- _Work request_: Although the records include pictures, the copy should not; write out exactly the lines from the first through the line with "1. [AirPods Pro".

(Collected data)
────────────────────────────────────────
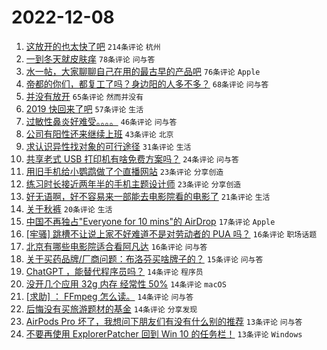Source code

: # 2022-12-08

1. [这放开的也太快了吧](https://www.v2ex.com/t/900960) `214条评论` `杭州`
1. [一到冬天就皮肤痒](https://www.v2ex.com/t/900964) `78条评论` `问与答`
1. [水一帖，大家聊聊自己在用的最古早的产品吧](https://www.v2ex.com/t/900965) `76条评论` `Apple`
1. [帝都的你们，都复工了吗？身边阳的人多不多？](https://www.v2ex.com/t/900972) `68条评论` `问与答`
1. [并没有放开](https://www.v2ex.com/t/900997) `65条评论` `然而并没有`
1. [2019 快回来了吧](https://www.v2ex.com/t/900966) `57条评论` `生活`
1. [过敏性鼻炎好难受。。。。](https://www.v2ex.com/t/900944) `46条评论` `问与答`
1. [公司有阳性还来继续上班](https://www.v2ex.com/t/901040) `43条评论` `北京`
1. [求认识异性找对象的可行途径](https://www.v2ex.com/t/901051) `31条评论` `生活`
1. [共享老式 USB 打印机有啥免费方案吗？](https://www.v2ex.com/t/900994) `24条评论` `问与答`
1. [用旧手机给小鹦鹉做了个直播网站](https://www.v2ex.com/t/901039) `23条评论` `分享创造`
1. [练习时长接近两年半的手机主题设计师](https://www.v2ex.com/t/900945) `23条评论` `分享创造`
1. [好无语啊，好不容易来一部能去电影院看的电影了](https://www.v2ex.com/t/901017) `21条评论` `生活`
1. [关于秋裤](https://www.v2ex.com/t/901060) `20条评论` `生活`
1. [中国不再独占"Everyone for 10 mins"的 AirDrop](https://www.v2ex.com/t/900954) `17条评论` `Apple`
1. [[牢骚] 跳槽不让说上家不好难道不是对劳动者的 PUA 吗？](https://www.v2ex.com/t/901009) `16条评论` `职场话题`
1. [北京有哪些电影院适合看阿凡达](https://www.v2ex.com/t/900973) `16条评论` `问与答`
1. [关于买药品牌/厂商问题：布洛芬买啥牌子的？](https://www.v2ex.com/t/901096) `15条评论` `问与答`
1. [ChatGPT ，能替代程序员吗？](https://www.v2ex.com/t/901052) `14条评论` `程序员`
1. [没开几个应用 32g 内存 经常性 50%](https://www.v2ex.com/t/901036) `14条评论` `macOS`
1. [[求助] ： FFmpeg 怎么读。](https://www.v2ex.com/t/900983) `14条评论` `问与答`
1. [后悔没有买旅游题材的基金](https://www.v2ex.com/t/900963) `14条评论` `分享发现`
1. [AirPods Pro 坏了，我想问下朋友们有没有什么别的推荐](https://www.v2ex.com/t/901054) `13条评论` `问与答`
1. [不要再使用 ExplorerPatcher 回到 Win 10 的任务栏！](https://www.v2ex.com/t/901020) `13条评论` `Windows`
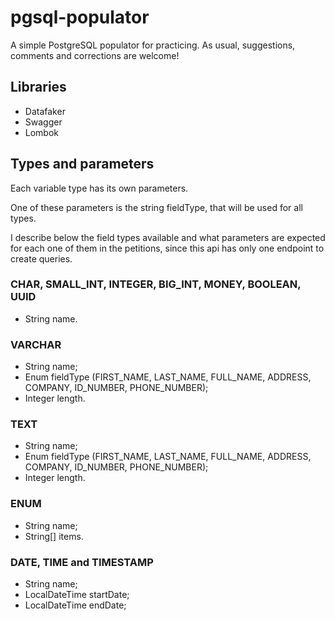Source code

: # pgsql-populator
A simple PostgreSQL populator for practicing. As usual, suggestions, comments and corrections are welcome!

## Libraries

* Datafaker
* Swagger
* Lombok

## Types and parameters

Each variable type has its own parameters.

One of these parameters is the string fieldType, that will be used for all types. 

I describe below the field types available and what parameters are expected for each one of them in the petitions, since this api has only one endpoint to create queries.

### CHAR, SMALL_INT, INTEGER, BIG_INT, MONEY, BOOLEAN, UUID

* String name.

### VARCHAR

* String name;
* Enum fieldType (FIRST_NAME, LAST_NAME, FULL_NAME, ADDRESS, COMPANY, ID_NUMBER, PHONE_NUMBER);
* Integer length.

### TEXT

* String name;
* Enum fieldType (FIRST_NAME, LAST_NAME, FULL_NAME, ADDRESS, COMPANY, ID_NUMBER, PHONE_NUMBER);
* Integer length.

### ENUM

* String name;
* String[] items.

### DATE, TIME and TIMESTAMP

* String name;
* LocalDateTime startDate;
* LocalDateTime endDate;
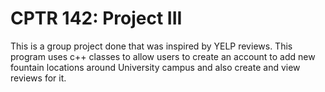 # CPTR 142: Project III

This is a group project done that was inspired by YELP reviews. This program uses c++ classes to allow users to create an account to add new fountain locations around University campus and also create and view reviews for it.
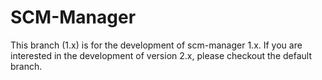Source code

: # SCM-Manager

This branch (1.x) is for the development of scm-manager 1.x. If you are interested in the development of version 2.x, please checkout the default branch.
────────────────────────────────────────
- _Output of the task_:
Source code

: # 2022-12-08

1. [这放开的也太快了吧](https://www.v2ex.com/t/900960) `214条评论` `杭州`
1. [一到冬天就皮肤痒](https://www.v2ex.com/t/900964) `78条评论` `问与答`
1. [水一帖，大家聊聊自己在用的最古早的产品吧](https://www.v2ex.com/t/900965) `76条评论` `Apple`
1. [帝都的你们，都复工了吗？身边阳的人多不多？](https://www.v2ex.com/t/900972) `68条评论` `问与答`
1. [并没有放开](https://www.v2ex.com/t/900997) `65条评论` `然而并没有`
1. [2019 快回来了吧](https://www.v2ex.com/t/900966) `57条评论` `生活`
1. [过敏性鼻炎好难受。。。。](https://www.v2ex.com/t/900944) `46条评论` `问与答`
1. [公司有阳性还来继续上班](https://www.v2ex.com/t/901040) `43条评论` `北京`
1. [求认识异性找对象的可行途径](https://www.v2ex.com/t/901051) `31条评论` `生活`
1. [共享老式 USB 打印机有啥免费方案吗？](https://www.v2ex.com/t/900994) `24条评论` `问与答`
1. [用旧手机给小鹦鹉做了个直播网站](https://www.v2ex.com/t/901039) `23条评论` `分享创造`
1. [练习时长接近两年半的手机主题设计师](https://www.v2ex.com/t/900945) `23条评论` `分享创造`
1. [好无语啊，好不容易来一部能去电影院看的电影了](https://www.v2ex.com/t/901017) `21条评论` `生活`
1. [关于秋裤](https://www.v2ex.com/t/901060) `20条评论` `生活`
1. [中国不再独占"Everyone for 10 mins"的 AirDrop](https://www.v2ex.com/t/900954) `17条评论` `Apple`
1. [[牢骚] 跳槽不让说上家不好难道不是对劳动者的 PUA 吗？](https://www.v2ex.com/t/901009) `16条评论` `职场话题`
1. [北京有哪些电影院适合看阿凡达](https://www.v2ex.com/t/900973) `16条评论` `问与答`
1. [关于买药品牌/厂商问题：布洛芬买啥牌子的？](https://www.v2ex.com/t/901096) `15条评论` `问与答`
1. [ChatGPT ，能替代程序员吗？](https://www.v2ex.com/t/901052) `14条评论` `程序员`
1. [没开几个应用 32g 内存 经常性 50%](https://www.v2ex.com/t/901036) `14条评论` `macOS`
1. [[求助] ： FFmpeg 怎么读。](https://www.v2ex.com/t/900983) `14条评论` `问与答`
1. [后悔没有买旅游题材的基金](https://www.v2ex.com/t/900963) `14条评论` `分享发现`
1. [AirPods Pro 坏了，我想问下朋友们有没有什么别的推荐](https://www.v2ex.com/t/901054) `13条评论` `问与答`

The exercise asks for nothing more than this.